**Problem details:**
Leave every image out, and return the rest of the data word for word.

**Exercise data:**
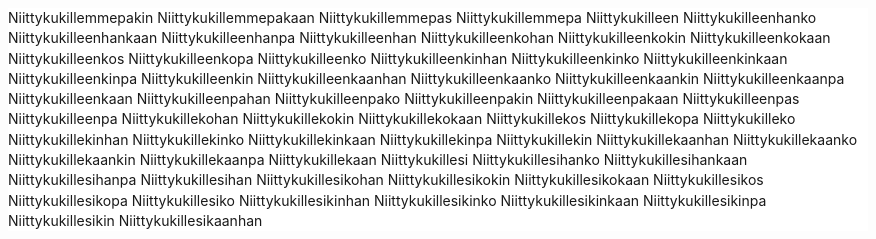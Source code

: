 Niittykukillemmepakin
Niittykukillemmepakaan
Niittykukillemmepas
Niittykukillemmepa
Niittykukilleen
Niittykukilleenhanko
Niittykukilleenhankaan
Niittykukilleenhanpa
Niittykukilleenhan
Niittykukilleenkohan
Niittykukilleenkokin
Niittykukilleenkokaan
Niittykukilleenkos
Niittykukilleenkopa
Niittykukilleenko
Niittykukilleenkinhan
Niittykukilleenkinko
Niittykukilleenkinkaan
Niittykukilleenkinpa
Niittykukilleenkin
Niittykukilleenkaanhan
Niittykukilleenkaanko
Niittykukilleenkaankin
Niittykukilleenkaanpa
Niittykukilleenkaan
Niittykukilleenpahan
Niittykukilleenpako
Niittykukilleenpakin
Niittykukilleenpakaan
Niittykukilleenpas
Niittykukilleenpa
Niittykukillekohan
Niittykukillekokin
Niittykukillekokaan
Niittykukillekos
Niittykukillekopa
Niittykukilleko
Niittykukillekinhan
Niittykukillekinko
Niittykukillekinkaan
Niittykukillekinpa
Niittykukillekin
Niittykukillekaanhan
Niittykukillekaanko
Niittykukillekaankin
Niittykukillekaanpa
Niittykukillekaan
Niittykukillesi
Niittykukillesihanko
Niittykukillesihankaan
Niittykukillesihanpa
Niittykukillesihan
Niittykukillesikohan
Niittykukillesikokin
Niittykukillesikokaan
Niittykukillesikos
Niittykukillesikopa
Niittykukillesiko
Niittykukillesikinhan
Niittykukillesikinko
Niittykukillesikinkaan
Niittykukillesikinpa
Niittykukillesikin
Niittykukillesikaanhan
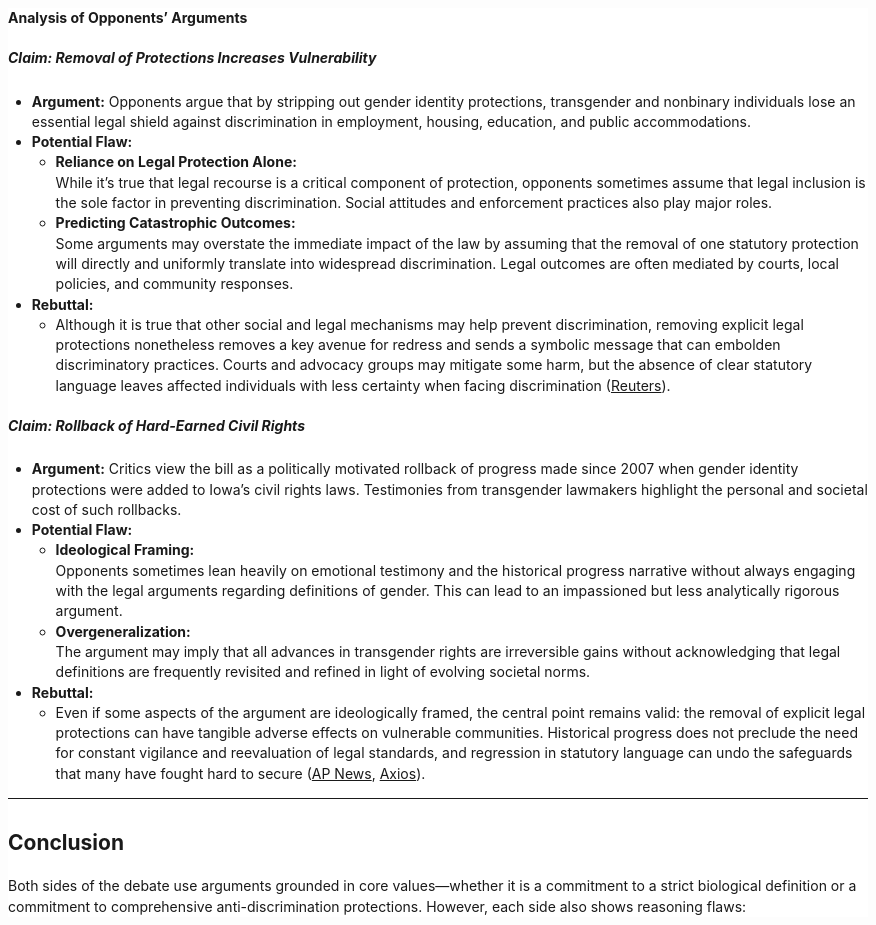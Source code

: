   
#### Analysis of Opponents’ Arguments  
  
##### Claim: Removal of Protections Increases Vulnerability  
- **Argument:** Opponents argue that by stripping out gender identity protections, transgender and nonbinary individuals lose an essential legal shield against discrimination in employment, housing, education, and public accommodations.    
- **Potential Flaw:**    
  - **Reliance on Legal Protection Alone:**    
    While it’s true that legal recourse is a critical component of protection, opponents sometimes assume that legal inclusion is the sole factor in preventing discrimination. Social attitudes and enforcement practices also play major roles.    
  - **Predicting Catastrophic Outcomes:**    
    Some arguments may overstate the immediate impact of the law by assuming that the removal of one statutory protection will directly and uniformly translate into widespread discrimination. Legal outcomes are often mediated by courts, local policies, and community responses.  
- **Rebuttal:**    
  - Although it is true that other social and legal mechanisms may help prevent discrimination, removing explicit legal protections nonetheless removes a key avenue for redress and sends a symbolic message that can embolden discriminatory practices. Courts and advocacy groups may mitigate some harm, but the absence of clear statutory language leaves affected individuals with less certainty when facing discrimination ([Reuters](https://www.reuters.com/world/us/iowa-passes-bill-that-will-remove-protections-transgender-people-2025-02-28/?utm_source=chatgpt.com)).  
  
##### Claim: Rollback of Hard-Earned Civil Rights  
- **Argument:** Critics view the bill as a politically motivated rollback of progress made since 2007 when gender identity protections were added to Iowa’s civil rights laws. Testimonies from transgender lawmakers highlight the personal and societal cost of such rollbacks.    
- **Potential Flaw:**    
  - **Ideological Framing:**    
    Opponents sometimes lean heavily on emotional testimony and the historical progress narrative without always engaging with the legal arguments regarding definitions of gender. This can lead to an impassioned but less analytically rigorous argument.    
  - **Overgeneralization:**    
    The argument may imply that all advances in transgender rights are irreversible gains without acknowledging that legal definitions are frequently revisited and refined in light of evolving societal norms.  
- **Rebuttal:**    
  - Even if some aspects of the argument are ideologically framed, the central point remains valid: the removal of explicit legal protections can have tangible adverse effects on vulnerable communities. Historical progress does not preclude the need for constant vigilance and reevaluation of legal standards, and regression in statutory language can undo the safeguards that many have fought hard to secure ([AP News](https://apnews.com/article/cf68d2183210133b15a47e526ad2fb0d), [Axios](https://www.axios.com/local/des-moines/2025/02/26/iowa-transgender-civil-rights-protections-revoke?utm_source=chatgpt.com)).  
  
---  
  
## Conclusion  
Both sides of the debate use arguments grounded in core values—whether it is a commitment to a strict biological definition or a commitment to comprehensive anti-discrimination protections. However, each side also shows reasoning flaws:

**Solution for this problem:**
Source code

: Niittykukillemmepakin
Niittykukillemmepakaan
Niittykukillemmepas
Niittykukillemmepa
Niittykukilleen
Niittykukilleenhanko
Niittykukilleenhankaan
Niittykukilleenhanpa
Niittykukilleenhan
Niittykukilleenkohan
Niittykukilleenkokin
Niittykukilleenkokaan
Niittykukilleenkos
Niittykukilleenkopa
Niittykukilleenko
Niittykukilleenkinhan
Niittykukilleenkinko
Niittykukilleenkinkaan
Niittykukilleenkinpa
Niittykukilleenkin
Niittykukilleenkaanhan
Niittykukilleenkaanko
Niittykukilleenkaankin
Niittykukilleenkaanpa
Niittykukilleenkaan
Niittykukilleenpahan
Niittykukilleenpako
Niittykukilleenpakin
Niittykukilleenpakaan
Niittykukilleenpas
Niittykukilleenpa
Niittykukillekohan
Niittykukillekokin
Niittykukillekokaan
Niittykukillekos
Niittykukillekopa
Niittykukilleko
Niittykukillekinhan
Niittykukillekinko
Niittykukillekinkaan
Niittykukillekinpa
Niittykukillekin
Niittykukillekaanhan
Niittykukillekaanko
Niittykukillekaankin
Niittykukillekaanpa
Niittykukillekaan
Niittykukillesi
Niittykukillesihanko
Niittykukillesihankaan
Niittykukillesihanpa
Niittykukillesihan
Niittykukillesikohan
Niittykukillesikokin
Niittykukillesikokaan
Niittykukillesikos
Niittykukillesikopa
Niittykukillesiko
Niittykukillesikinhan
Niittykukillesikinko
Niittykukillesikinkaan
Niittykukillesikinpa
Niittykukillesikin
Niittykukillesikaanhan
Source code

:   
#### Analysis of Opponents’ Arguments  
  
##### Claim: Removal of Protections Increases Vulnerability  
- **Argument:** Opponents argue that by stripping out gender identity protections, transgender and nonbinary individuals lose an essential legal shield against discrimination in employment, housing, education, and public accommodations.    
- **Potential Flaw:**    
  - **Reliance on Legal Protection Alone:**    
    While it’s true that legal recourse is a critical component of protection, opponents sometimes assume that legal inclusion is the sole factor in preventing discrimination. Social attitudes and enforcement practices also play major roles.    
  - **Predicting Catastrophic Outcomes:**    
    Some arguments may overstate the immediate impact of the law by assuming that the removal of one statutory protection will directly and uniformly translate into widespread discrimination. Legal outcomes are often mediated by courts, local policies, and community responses.  
- **Rebuttal:**    
  - Although it is true that other social and legal mechanisms may help prevent discrimination, removing explicit legal protections nonetheless removes a key avenue for redress and sends a symbolic message that can embolden discriminatory practices. Courts and advocacy groups may mitigate some harm, but the absence of clear statutory language leaves affected individuals with less certainty when facing discrimination ([Reuters](https://www.reuters.com/world/us/iowa-passes-bill-that-will-remove-protections-transgender-people-2025-02-28/?utm_source=chatgpt.com)).  
  
##### Claim: Rollback of Hard-Earned Civil Rights  
- **Argument:** Critics view the bill as a politically motivated rollback of progress made since 2007 when gender identity protections were added to Iowa’s civil rights laws. Testimonies from transgender lawmakers highlight the personal and societal cost of such rollbacks.    
- **Potential Flaw:**    
  - **Ideological Framing:**    
    Opponents sometimes lean heavily on emotional testimony and the historical progress narrative without always engaging with the legal arguments regarding definitions of gender. This can lead to an impassioned but less analytically rigorous argument.    
  - **Overgeneralization:**    
    The argument may imply that all advances in transgender rights are irreversible gains without acknowledging that legal definitions are frequently revisited and refined in light of evolving societal norms.  
- **Rebuttal:**    
  - Even if some aspects of the argument are ideologically framed, the central point remains valid: the removal of explicit legal protections can have tangible adverse effects on vulnerable communities. Historical progress does not preclude the need for constant vigilance and reevaluation of legal standards, and regression in statutory language can undo the safeguards that many have fought hard to secure ([AP News](https://apnews.com/article/cf68d2183210133b15a47e526ad2fb0d), [Axios](https://www.axios.com/local/des-moines/2025/02/26/iowa-transgender-civil-rights-protections-revoke?utm_source=chatgpt.com)).  
  
---  
  
## Conclusion  
Both sides of the debate use arguments grounded in core values—whether it is a commitment to a strict biological definition or a commitment to comprehensive anti-discrimination protections. However, each side also shows reasoning flaws:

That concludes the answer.